■ **PROBLEM**: Restate word for word the lines of the listing below, from its first line through the line with "to store email and password pairs.", without the pictures.

■ **SUPPLIED MATERIAL**:
· · · ·

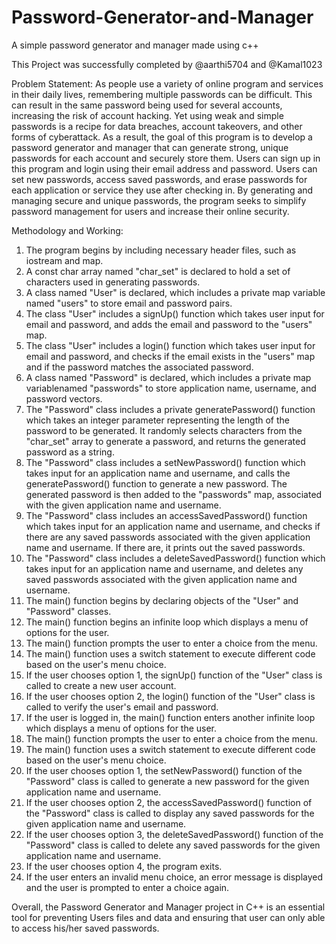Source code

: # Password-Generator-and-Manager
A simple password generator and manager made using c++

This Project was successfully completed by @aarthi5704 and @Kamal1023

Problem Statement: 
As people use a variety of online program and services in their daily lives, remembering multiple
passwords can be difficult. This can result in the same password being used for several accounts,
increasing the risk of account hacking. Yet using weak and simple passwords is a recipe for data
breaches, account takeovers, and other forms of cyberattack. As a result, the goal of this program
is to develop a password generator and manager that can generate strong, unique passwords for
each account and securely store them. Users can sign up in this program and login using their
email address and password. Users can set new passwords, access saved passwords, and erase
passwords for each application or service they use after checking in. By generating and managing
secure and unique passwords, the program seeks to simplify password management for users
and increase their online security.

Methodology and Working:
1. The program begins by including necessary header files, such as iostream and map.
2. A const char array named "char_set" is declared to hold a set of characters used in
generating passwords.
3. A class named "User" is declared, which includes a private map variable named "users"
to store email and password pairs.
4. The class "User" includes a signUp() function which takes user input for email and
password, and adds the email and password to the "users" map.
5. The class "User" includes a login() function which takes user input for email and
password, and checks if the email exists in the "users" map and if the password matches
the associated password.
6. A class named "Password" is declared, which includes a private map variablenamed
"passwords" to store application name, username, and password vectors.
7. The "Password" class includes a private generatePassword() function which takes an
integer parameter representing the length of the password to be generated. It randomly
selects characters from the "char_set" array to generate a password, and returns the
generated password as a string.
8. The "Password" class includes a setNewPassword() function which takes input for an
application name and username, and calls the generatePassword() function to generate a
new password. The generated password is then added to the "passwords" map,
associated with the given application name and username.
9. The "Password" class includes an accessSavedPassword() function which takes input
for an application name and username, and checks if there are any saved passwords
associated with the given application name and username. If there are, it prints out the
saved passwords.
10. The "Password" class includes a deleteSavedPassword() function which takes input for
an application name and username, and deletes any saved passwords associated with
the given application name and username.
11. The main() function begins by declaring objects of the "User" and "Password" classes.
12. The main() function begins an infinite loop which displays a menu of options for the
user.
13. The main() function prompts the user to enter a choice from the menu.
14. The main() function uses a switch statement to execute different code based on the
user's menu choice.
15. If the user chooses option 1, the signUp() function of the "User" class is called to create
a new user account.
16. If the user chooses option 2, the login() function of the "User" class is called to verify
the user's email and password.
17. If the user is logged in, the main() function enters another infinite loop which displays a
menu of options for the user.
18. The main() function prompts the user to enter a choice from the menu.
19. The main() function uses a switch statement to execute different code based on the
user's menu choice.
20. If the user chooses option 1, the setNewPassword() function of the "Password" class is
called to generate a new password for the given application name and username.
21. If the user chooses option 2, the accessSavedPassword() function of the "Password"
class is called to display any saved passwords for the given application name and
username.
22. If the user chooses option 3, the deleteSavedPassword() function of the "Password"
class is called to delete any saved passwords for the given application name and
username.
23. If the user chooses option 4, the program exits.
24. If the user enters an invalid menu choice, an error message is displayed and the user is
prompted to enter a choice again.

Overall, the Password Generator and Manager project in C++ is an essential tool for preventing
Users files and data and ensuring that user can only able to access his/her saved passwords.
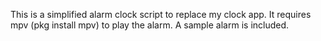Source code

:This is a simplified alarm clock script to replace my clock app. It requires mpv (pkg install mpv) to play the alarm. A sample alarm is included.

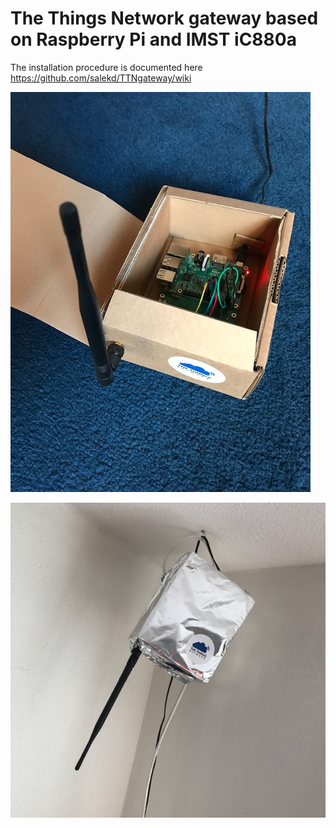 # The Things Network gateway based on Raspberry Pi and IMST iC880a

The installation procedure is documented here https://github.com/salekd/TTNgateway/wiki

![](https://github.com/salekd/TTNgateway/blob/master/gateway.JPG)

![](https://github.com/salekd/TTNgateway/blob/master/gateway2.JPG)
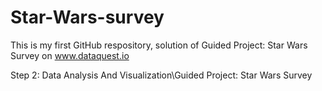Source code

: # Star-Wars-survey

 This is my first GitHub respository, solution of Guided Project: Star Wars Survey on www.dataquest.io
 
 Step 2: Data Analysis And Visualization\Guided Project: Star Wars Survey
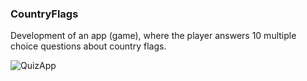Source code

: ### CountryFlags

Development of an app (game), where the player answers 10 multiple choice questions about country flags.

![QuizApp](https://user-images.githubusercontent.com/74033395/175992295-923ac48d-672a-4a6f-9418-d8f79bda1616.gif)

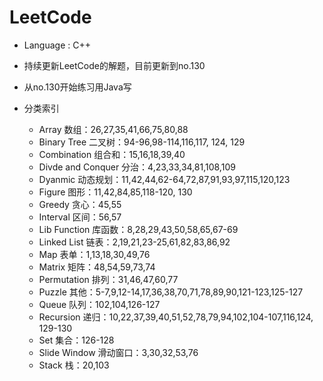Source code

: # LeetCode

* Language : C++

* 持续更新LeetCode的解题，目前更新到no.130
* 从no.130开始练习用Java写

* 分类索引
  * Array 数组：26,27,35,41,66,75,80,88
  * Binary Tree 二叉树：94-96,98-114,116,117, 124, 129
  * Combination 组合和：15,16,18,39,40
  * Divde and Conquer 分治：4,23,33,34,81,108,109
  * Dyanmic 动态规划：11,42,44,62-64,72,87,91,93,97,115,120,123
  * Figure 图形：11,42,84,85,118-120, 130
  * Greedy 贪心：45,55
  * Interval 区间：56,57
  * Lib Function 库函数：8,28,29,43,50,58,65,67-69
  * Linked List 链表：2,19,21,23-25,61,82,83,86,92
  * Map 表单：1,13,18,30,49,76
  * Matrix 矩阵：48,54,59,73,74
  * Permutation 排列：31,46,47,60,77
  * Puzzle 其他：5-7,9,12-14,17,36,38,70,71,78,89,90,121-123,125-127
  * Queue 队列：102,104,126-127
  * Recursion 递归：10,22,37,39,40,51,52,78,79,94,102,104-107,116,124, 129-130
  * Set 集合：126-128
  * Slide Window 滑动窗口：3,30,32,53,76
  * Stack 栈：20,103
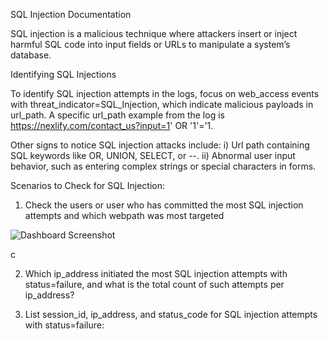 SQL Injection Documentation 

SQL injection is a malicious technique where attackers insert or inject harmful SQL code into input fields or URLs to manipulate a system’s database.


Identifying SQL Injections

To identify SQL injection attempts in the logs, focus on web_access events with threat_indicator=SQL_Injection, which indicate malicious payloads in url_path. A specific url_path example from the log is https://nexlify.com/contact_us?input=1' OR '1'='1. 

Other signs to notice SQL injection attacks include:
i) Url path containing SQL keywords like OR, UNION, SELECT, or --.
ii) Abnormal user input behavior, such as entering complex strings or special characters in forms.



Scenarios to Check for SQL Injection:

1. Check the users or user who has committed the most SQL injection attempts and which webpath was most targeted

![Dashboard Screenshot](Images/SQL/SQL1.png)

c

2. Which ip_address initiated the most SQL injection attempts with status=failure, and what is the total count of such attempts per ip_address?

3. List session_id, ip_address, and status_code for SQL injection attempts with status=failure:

· · · ·

■ **ANSWER TO THE PROBLEM**:
Source code

: # Password-Generator-and-Manager
A simple password generator and manager made using c++

This Project was successfully completed by @aarthi5704 and @Kamal1023

Problem Statement: 
As people use a variety of online program and services in their daily lives, remembering multiple
passwords can be difficult. This can result in the same password being used for several accounts,
increasing the risk of account hacking. Yet using weak and simple passwords is a recipe for data
breaches, account takeovers, and other forms of cyberattack. As a result, the goal of this program
is to develop a password generator and manager that can generate strong, unique passwords for
each account and securely store them. Users can sign up in this program and login using their
email address and password. Users can set new passwords, access saved passwords, and erase
passwords for each application or service they use after checking in. By generating and managing
secure and unique passwords, the program seeks to simplify password management for users
and increase their online security.

Methodology and Working:
1. The program begins by including necessary header files, such as iostream and map.
2. A const char array named "char_set" is declared to hold a set of characters used in
generating passwords.
3. A class named "User" is declared, which includes a private map variable named "users"
to store email and password pairs.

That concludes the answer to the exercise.